> _Required work_:
Check every line of the entries for the string "CRRA" and return the ones that contain it.

________________

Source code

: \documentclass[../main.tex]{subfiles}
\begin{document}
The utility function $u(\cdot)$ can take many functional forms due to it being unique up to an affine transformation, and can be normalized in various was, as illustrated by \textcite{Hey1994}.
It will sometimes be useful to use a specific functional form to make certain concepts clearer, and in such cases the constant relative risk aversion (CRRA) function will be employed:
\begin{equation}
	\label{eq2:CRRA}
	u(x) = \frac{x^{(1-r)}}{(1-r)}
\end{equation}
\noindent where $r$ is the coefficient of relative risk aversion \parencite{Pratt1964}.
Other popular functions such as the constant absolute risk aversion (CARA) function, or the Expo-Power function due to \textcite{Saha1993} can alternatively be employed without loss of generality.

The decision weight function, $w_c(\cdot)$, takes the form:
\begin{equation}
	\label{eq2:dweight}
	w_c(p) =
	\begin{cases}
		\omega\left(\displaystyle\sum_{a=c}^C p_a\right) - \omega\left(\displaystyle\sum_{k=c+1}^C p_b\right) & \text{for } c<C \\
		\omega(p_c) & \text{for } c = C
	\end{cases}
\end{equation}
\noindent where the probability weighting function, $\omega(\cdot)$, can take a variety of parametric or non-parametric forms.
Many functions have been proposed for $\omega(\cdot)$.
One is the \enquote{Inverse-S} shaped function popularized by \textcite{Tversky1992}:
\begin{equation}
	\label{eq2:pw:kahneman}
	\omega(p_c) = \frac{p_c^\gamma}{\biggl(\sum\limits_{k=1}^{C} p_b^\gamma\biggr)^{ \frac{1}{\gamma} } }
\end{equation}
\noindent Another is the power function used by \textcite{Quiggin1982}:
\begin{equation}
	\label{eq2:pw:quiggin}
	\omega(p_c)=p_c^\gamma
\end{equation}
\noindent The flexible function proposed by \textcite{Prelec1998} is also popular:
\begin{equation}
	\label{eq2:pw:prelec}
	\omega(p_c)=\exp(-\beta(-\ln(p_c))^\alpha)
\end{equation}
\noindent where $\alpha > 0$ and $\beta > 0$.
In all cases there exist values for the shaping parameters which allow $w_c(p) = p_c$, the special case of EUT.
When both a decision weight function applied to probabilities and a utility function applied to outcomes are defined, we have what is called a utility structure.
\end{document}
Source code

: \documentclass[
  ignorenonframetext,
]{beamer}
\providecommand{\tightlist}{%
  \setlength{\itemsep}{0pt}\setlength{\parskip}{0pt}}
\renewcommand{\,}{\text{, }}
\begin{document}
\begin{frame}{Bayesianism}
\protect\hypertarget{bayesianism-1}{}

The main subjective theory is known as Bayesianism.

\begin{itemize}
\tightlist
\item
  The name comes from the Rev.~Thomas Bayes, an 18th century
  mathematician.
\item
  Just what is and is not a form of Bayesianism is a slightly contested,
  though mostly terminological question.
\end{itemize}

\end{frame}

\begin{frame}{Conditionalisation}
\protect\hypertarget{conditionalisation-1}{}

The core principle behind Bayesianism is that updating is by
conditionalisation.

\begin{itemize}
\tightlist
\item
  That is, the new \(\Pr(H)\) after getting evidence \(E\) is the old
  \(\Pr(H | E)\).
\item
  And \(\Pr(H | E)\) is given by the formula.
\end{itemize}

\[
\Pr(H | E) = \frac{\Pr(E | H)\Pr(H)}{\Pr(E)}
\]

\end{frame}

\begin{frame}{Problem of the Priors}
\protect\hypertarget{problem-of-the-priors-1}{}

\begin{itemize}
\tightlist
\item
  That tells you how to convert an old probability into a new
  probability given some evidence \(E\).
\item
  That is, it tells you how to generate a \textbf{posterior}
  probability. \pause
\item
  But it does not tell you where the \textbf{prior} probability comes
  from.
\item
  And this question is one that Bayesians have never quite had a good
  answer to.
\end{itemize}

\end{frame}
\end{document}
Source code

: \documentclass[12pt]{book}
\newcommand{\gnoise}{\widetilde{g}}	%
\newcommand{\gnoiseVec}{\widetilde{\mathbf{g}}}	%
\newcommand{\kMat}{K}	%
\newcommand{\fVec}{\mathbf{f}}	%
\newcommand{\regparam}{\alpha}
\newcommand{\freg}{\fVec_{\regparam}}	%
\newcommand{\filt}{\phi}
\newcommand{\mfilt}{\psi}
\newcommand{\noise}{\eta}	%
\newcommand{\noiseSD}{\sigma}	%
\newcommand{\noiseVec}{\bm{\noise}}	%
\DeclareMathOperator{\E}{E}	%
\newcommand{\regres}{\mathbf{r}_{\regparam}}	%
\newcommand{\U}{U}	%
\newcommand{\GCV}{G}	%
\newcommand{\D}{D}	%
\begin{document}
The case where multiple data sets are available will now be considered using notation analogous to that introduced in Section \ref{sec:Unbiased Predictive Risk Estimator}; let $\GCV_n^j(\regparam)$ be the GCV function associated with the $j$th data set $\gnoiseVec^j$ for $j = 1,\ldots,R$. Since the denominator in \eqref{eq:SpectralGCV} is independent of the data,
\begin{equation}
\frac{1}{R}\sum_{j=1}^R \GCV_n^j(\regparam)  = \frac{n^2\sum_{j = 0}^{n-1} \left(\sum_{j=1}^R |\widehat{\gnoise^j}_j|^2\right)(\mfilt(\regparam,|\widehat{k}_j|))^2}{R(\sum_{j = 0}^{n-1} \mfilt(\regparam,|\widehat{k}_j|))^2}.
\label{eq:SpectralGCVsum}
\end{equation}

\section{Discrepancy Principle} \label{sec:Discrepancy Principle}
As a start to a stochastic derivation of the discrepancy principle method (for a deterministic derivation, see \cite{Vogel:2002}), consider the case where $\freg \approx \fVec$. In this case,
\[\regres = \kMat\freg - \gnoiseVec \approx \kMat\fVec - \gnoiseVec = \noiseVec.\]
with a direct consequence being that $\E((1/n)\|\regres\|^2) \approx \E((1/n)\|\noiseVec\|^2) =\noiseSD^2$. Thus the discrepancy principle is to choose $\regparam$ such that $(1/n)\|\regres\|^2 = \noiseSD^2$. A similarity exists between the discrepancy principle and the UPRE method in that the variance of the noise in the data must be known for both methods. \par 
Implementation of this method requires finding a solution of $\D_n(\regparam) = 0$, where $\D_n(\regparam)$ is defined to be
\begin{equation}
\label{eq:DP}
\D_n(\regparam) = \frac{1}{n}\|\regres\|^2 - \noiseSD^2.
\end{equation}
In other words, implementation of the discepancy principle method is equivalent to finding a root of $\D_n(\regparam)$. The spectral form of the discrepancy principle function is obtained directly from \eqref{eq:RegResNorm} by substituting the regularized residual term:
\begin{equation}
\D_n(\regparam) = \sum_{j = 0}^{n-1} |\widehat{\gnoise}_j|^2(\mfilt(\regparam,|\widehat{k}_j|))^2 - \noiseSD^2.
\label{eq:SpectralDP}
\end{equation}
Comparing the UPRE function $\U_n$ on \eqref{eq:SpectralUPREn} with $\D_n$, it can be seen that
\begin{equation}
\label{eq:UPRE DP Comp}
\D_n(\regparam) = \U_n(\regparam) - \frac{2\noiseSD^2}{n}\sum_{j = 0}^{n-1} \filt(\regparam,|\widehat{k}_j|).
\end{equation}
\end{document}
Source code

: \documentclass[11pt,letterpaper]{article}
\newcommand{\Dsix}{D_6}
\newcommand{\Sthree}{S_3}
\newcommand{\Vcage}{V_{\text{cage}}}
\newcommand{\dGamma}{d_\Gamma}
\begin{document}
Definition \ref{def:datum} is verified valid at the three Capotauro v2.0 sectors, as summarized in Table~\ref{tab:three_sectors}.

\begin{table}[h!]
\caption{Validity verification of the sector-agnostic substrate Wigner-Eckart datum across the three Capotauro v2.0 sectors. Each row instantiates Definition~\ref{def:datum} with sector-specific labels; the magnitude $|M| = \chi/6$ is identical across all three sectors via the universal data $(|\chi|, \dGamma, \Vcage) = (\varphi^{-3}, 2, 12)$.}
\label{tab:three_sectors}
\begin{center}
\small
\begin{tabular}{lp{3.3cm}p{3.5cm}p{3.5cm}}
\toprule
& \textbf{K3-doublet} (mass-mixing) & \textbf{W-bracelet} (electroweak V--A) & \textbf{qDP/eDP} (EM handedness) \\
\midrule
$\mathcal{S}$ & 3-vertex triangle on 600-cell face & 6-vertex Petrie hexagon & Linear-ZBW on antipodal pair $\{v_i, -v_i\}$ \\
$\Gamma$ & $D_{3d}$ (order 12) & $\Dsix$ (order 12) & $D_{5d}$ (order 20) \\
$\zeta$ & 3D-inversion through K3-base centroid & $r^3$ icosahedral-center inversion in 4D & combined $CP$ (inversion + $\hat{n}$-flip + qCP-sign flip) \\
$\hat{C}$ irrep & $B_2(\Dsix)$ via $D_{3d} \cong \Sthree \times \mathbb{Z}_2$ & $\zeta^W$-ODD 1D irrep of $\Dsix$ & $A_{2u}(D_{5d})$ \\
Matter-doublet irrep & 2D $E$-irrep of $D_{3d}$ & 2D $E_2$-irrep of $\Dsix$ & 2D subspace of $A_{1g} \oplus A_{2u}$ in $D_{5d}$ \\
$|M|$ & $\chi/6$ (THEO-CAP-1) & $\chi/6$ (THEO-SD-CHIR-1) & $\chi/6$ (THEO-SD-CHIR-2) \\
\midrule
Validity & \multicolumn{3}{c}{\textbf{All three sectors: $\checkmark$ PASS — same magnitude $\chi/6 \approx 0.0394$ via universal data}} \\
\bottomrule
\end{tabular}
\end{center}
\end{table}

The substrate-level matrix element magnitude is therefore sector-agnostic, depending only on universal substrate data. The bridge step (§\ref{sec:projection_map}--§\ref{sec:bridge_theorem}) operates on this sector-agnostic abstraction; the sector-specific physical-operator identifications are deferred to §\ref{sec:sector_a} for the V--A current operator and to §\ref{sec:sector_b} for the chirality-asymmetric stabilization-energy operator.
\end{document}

________________

> _The answer_:
It will sometimes be useful to use a specific functional form to make certain concepts clearer, and in such cases the constant relative risk aversion (CRRA) function will be employed:
	\label{eq2:CRRA}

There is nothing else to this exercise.